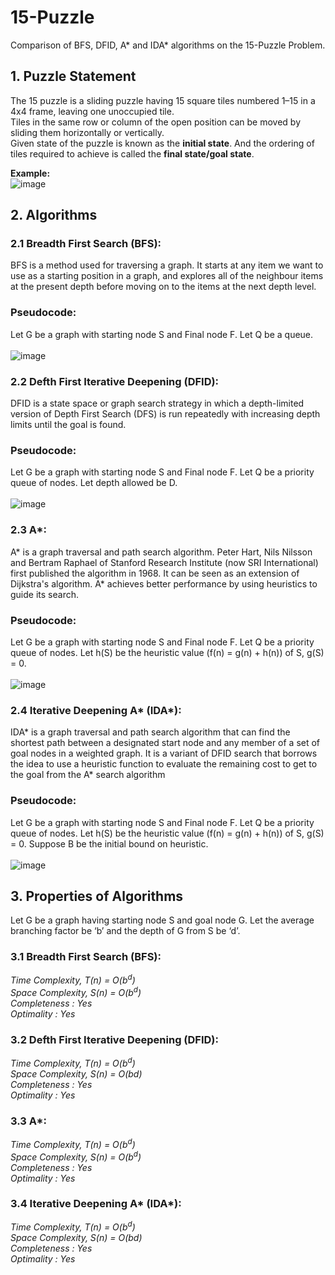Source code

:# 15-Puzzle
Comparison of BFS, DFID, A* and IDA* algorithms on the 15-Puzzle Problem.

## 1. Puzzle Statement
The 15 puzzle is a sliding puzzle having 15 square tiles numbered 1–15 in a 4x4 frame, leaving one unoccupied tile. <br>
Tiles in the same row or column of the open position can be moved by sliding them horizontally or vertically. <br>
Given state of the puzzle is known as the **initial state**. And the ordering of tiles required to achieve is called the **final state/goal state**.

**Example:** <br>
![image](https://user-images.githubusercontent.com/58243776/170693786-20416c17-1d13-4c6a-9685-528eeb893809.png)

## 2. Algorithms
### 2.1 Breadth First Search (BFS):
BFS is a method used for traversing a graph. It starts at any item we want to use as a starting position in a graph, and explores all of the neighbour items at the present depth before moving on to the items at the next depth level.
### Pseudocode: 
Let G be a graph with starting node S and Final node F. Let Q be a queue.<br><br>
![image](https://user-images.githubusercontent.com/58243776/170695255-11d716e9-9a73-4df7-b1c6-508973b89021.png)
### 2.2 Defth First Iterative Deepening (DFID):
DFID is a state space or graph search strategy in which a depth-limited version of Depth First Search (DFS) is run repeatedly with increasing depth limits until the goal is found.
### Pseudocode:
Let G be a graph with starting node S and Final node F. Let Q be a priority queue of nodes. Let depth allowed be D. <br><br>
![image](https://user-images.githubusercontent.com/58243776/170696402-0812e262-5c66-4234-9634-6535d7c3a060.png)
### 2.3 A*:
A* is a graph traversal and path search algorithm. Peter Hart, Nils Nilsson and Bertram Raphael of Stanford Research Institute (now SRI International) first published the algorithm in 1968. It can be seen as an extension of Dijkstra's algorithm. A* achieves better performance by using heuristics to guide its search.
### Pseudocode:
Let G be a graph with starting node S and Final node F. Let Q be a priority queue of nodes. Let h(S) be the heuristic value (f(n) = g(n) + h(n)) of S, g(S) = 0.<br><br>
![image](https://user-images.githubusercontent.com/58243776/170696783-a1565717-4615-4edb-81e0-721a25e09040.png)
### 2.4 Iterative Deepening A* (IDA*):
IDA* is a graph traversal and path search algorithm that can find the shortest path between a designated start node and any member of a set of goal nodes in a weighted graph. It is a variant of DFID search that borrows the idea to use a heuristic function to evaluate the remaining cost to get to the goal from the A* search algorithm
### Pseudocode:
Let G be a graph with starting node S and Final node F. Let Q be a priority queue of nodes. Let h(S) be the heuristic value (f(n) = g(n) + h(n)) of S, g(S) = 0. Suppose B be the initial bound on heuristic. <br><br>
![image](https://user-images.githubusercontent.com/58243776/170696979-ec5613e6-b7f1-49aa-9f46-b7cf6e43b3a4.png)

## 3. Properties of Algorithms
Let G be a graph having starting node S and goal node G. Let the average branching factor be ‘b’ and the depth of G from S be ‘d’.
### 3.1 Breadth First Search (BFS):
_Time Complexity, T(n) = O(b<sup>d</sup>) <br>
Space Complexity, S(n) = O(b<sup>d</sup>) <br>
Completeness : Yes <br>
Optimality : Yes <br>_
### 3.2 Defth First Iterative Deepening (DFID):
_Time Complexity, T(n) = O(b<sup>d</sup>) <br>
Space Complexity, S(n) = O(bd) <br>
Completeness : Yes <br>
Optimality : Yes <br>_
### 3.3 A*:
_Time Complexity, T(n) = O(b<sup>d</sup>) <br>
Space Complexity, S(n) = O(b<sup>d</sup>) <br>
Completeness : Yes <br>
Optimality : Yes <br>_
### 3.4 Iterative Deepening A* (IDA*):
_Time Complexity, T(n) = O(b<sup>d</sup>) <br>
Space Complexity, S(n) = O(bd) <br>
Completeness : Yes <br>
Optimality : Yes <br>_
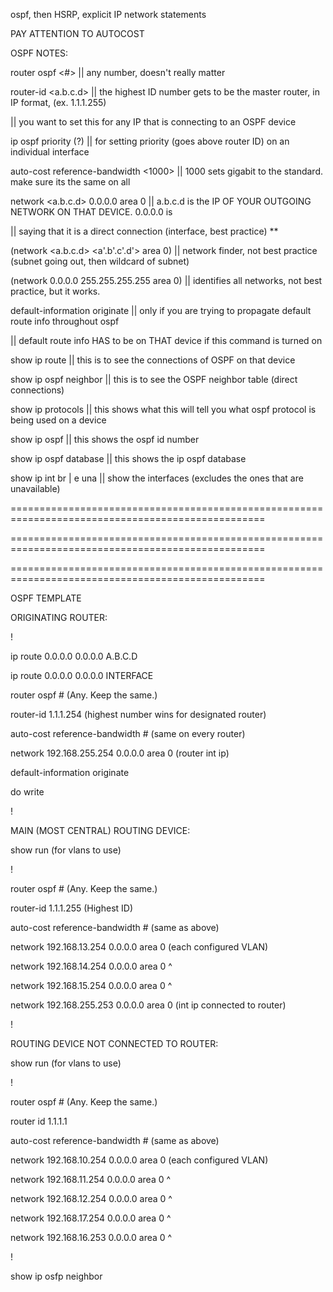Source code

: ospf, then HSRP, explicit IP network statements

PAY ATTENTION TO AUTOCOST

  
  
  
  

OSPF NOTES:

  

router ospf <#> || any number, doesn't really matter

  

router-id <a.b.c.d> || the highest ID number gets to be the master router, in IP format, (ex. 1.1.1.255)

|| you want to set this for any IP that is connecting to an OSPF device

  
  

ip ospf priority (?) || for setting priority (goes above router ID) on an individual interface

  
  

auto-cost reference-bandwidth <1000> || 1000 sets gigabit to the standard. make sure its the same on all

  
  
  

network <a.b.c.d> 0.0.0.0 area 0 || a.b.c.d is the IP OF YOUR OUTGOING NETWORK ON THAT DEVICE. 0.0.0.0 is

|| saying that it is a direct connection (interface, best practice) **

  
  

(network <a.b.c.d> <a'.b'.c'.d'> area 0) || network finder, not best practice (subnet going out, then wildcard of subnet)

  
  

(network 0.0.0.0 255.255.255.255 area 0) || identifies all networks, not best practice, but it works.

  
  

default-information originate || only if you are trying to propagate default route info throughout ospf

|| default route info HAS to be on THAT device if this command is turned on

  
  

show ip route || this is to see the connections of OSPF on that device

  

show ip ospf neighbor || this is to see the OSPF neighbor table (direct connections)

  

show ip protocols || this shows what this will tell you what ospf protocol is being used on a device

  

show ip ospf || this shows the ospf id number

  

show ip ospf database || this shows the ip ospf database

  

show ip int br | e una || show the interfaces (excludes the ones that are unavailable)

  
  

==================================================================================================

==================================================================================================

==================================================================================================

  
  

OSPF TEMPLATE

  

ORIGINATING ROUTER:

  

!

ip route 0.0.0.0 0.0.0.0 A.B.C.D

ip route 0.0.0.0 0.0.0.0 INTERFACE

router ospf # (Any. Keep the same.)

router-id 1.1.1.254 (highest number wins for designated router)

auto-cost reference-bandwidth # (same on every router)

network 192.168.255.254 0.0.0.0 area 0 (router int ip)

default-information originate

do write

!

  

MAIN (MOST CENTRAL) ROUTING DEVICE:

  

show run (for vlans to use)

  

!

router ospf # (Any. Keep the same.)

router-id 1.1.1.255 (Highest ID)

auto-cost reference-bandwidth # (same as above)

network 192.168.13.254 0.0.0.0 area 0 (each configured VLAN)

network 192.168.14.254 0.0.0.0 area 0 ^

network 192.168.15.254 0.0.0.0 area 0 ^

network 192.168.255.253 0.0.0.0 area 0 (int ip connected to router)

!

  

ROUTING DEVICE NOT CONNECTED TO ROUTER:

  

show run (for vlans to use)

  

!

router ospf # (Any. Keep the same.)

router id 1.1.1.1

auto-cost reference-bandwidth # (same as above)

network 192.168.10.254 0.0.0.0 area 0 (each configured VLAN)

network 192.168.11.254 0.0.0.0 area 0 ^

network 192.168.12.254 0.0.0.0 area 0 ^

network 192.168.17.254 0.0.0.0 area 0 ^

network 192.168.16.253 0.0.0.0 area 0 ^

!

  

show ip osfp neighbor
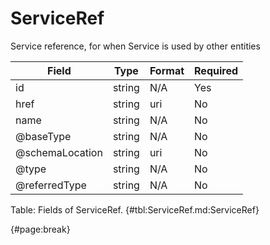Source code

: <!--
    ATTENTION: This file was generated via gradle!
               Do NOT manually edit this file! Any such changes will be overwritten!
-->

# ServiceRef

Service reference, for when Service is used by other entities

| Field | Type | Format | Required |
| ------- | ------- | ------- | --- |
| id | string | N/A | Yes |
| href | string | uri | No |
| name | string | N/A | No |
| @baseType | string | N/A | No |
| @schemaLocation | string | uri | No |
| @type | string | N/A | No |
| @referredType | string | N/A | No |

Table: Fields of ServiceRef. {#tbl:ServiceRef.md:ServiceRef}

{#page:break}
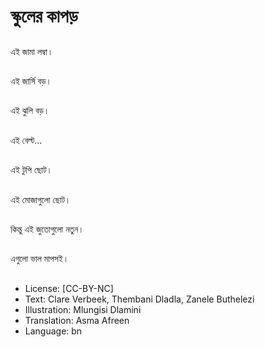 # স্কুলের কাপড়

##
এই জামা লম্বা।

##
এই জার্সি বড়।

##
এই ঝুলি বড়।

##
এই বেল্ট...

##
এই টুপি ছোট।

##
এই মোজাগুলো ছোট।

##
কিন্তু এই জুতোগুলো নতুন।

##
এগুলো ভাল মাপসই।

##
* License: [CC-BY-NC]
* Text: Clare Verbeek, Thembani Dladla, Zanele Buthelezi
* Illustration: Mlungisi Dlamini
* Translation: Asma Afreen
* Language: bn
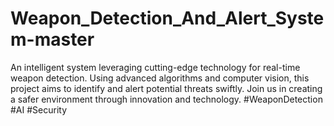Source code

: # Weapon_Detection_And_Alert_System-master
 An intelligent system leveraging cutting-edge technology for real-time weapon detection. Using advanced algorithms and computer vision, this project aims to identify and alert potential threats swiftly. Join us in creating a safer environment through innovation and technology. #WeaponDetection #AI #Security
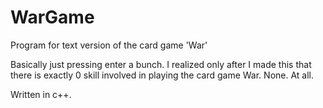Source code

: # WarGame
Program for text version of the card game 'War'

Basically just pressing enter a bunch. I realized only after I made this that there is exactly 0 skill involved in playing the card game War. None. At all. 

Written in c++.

** Work to be completed **
When a line in the records above contains the word "githubusercontent", copy it.

** Answer below **
![image](https://user-images.githubusercontent.com/58243776/170693786-20416c17-1d13-4c6a-9685-528eeb893809.png)
![image](https://user-images.githubusercontent.com/58243776/170695255-11d716e9-9a73-4df7-b1c6-508973b89021.png)
![image](https://user-images.githubusercontent.com/58243776/170696402-0812e262-5c66-4234-9634-6535d7c3a060.png)
![image](https://user-images.githubusercontent.com/58243776/170696783-a1565717-4615-4edb-81e0-721a25e09040.png)
![image](https://user-images.githubusercontent.com/58243776/170696979-ec5613e6-b7f1-49aa-9f46-b7cf6e43b3a4.png)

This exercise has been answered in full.